- _Work request_
Reproduce exactly, and only, the lines below from the one containing "在许多情况下，检测生成的信息" through the one containing "- 除了审核事件外，请确保所".

- _Data excerpts_

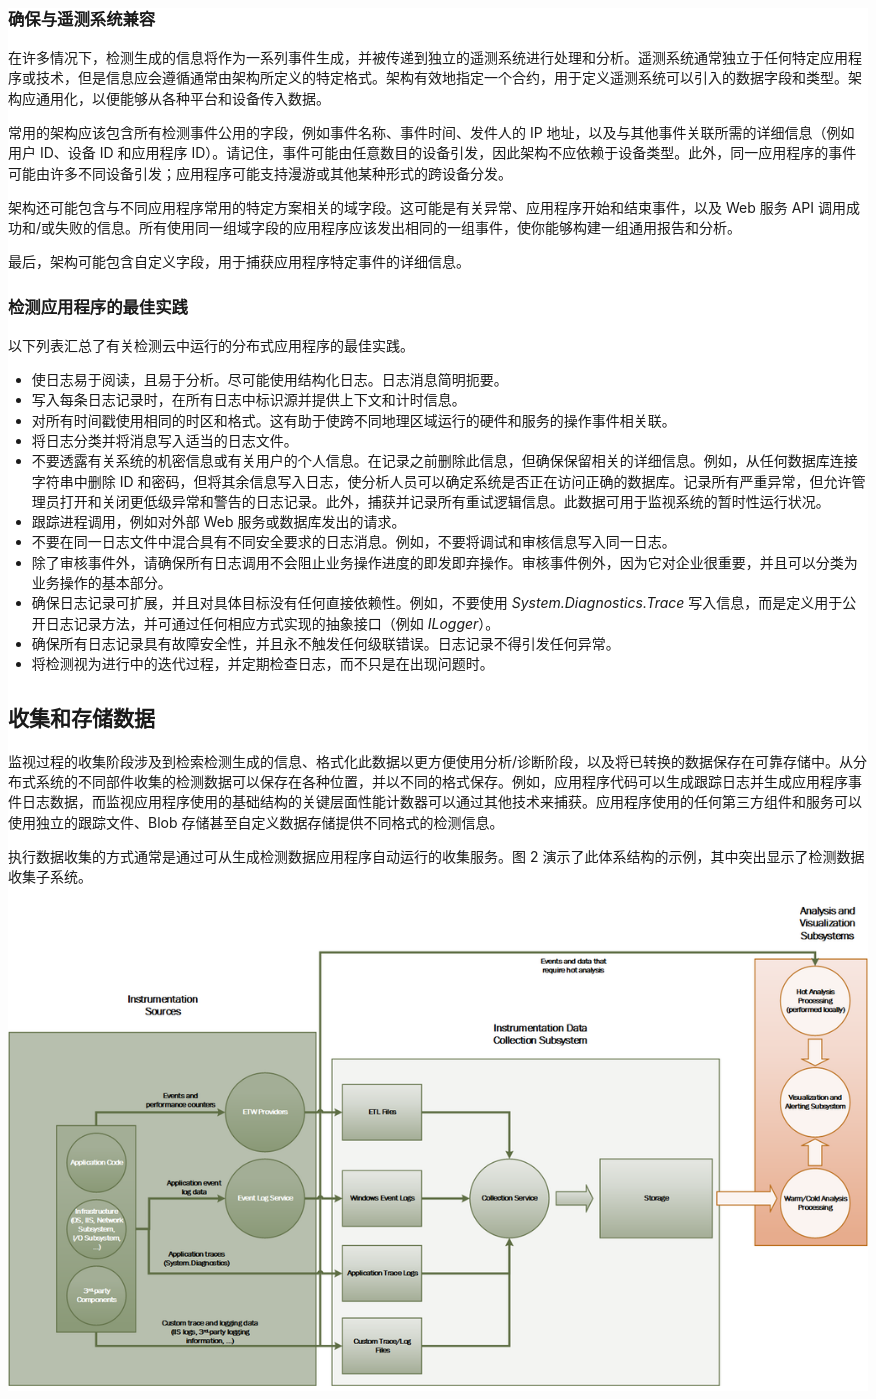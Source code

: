 ### 确保与遥测系统兼容
在许多情况下，检测生成的信息将作为一系列事件生成，并被传递到独立的遥测系统进行处理和分析。遥测系统通常独立于任何特定应用程序或技术，但是信息应会遵循通常由架构所定义的特定格式。架构有效地指定一个合约，用于定义遥测系统可以引入的数据字段和类型。架构应通用化，以便能够从各种平台和设备传入数据。

常用的架构应该包含所有检测事件公用的字段，例如事件名称、事件时间、发件人的 IP 地址，以及与其他事件关联所需的详细信息（例如用户 ID、设备 ID 和应用程序 ID）。请记住，事件可能由任意数目的设备引发，因此架构不应依赖于设备类型。此外，同一应用程序的事件可能由许多不同设备引发；应用程序可能支持漫游或其他某种形式的跨设备分发。

架构还可能包含与不同应用程序常用的特定方案相关的域字段。这可能是有关异常、应用程序开始和结束事件，以及 Web 服务 API 调用成功和/或失败的信息。所有使用同一组域字段的应用程序应该发出相同的一组事件，使你能够构建一组通用报告和分析。

最后，架构可能包含自定义字段，用于捕获应用程序特定事件的详细信息。

### 检测应用程序的最佳实践
以下列表汇总了有关检测云中运行的分布式应用程序的最佳实践。

- 使日志易于阅读，且易于分析。尽可能使用结构化日志。日志消息简明扼要。
- 写入每条日志记录时，在所有日志中标识源并提供上下文和计时信息。
- 对所有时间戳使用相同的时区和格式。这有助于使跨不同地理区域运行的硬件和服务的操作事件相关联。
- 将日志分类并将消息写入适当的日志文件。
- 不要透露有关系统的机密信息或有关用户的个人信息。在记录之前删除此信息，但确保保留相关的详细信息。例如，从任何数据库连接字符串中删除 ID 和密码，但将其余信息写入日志，使分析人员可以确定系统是否正在访问正确的数据库。记录所有严重异常，但允许管理员打开和关闭更低级异常和警告的日志记录。此外，捕获并记录所有重试逻辑信息。此数据可用于监视系统的暂时性运行状况。
- 跟踪进程调用，例如对外部 Web 服务或数据库发出的请求。
- 不要在同一日志文件中混合具有不同安全要求的日志消息。例如，不要将调试和审核信息写入同一日志。
- 除了审核事件外，请确保所有日志调用不会阻止业务操作进度的即发即弃操作。审核事件例外，因为它对企业很重要，并且可以分类为业务操作的基本部分。
- 确保日志记录可扩展，并且对具体目标没有任何直接依赖性。例如，不要使用 _System.Diagnostics.Trace_ 写入信息，而是定义用于公开日志记录方法，并可通过任何相应方式实现的抽象接口（例如 _ILogger_）。
- 确保所有日志记录具有故障安全性，并且永不触发任何级联错误。日志记录不得引发任何异常。
- 将检测视为进行中的迭代过程，并定期检查日志，而不只是在出现问题时。

## 收集和存储数据
监视过程的收集阶段涉及到检索检测生成的信息、格式化此数据以更方便使用分析/诊断阶段，以及将已转换的数据保存在可靠存储中。从分布式系统的不同部件收集的检测数据可以保存在各种位置，并以不同的格式保存。例如，应用程序代码可以生成跟踪日志并生成应用程序事件日志数据，而监视应用程序使用的基础结构的关键层面性能计数器可以通过其他技术来捕获。应用程序使用的任何第三方组件和服务可以使用独立的跟踪文件、Blob 存储甚至自定义数据存储提供不同格式的检测信息。

执行数据收集的方式通常是通过可从生成检测数据应用程序自动运行的收集服务。图 2 演示了此体系结构的示例，其中突出显示了检测数据收集子系统。

![](./media/best-practices-monitoring/TelemetryService.png)
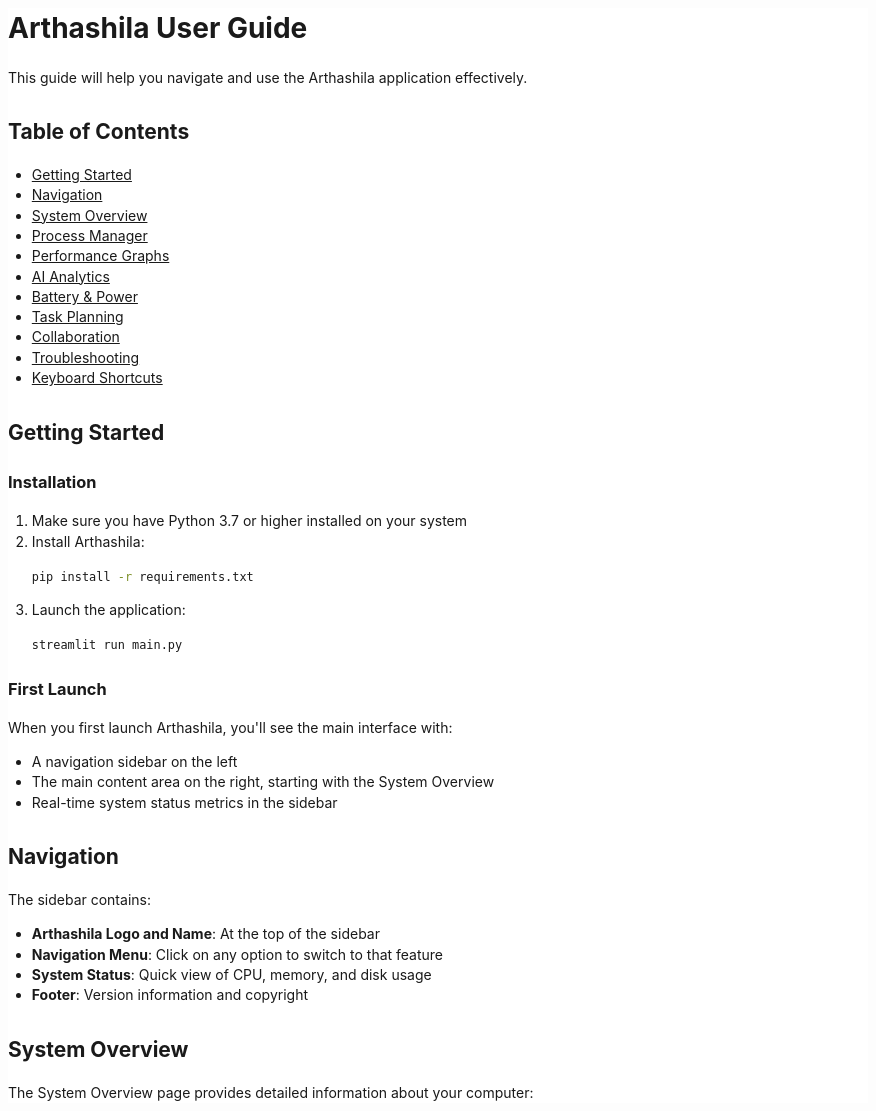 # Arthashila User Guide

This guide will help you navigate and use the Arthashila application effectively.

## Table of Contents
- [Getting Started](#getting-started)
- [Navigation](#navigation)
- [System Overview](#system-overview)
- [Process Manager](#process-manager)
- [Performance Graphs](#performance-graphs)
- [AI Analytics](#ai-analytics)
- [Battery & Power](#battery--power)
- [Task Planning](#task-planning)
- [Collaboration](#collaboration)
- [Troubleshooting](#troubleshooting)
- [Keyboard Shortcuts](#keyboard-shortcuts)

## Getting Started

### Installation

1. Make sure you have Python 3.7 or higher installed on your system
2. Install Arthashila:
   ```bash
   pip install -r requirements.txt
   ```
3. Launch the application:
   ```bash
   streamlit run main.py
   ```

### First Launch

When you first launch Arthashila, you'll see the main interface with:
- A navigation sidebar on the left
- The main content area on the right, starting with the System Overview
- Real-time system status metrics in the sidebar

## Navigation

The sidebar contains:
- **Arthashila Logo and Name**: At the top of the sidebar
- **Navigation Menu**: Click on any option to switch to that feature
- **System Status**: Quick view of CPU, memory, and disk usage
- **Footer**: Version information and copyright

## System Overview

The System Overview page provides detailed information about your computer:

- _Completed exercise_
在许多情况下，检测生成的信息将作为一系列事件生成，并被传递到独立的遥测系统进行处理和分析。遥测系统通常独立于任何特定应用程序或技术，但是信息应会遵循通常由架构所定义的特定格式。架构有效地指定一个合约，用于定义遥测系统可以引入的数据字段和类型。架构应通用化，以便能够从各种平台和设备传入数据。

常用的架构应该包含所有检测事件公用的字段，例如事件名称、事件时间、发件人的 IP 地址，以及与其他事件关联所需的详细信息（例如用户 ID、设备 ID 和应用程序 ID）。请记住，事件可能由任意数目的设备引发，因此架构不应依赖于设备类型。此外，同一应用程序的事件可能由许多不同设备引发；应用程序可能支持漫游或其他某种形式的跨设备分发。

架构还可能包含与不同应用程序常用的特定方案相关的域字段。这可能是有关异常、应用程序开始和结束事件，以及 Web 服务 API 调用成功和/或失败的信息。所有使用同一组域字段的应用程序应该发出相同的一组事件，使你能够构建一组通用报告和分析。

最后，架构可能包含自定义字段，用于捕获应用程序特定事件的详细信息。

### 检测应用程序的最佳实践
以下列表汇总了有关检测云中运行的分布式应用程序的最佳实践。

- 使日志易于阅读，且易于分析。尽可能使用结构化日志。日志消息简明扼要。
- 写入每条日志记录时，在所有日志中标识源并提供上下文和计时信息。
- 对所有时间戳使用相同的时区和格式。这有助于使跨不同地理区域运行的硬件和服务的操作事件相关联。
- 将日志分类并将消息写入适当的日志文件。
- 不要透露有关系统的机密信息或有关用户的个人信息。在记录之前删除此信息，但确保保留相关的详细信息。例如，从任何数据库连接字符串中删除 ID 和密码，但将其余信息写入日志，使分析人员可以确定系统是否正在访问正确的数据库。记录所有严重异常，但允许管理员打开和关闭更低级异常和警告的日志记录。此外，捕获并记录所有重试逻辑信息。此数据可用于监视系统的暂时性运行状况。
- 跟踪进程调用，例如对外部 Web 服务或数据库发出的请求。
- 不要在同一日志文件中混合具有不同安全要求的日志消息。例如，不要将调试和审核信息写入同一日志。
- 除了审核事件外，请确保所有日志调用不会阻止业务操作进度的即发即弃操作。审核事件例外，因为它对企业很重要，并且可以分类为业务操作的基本部分。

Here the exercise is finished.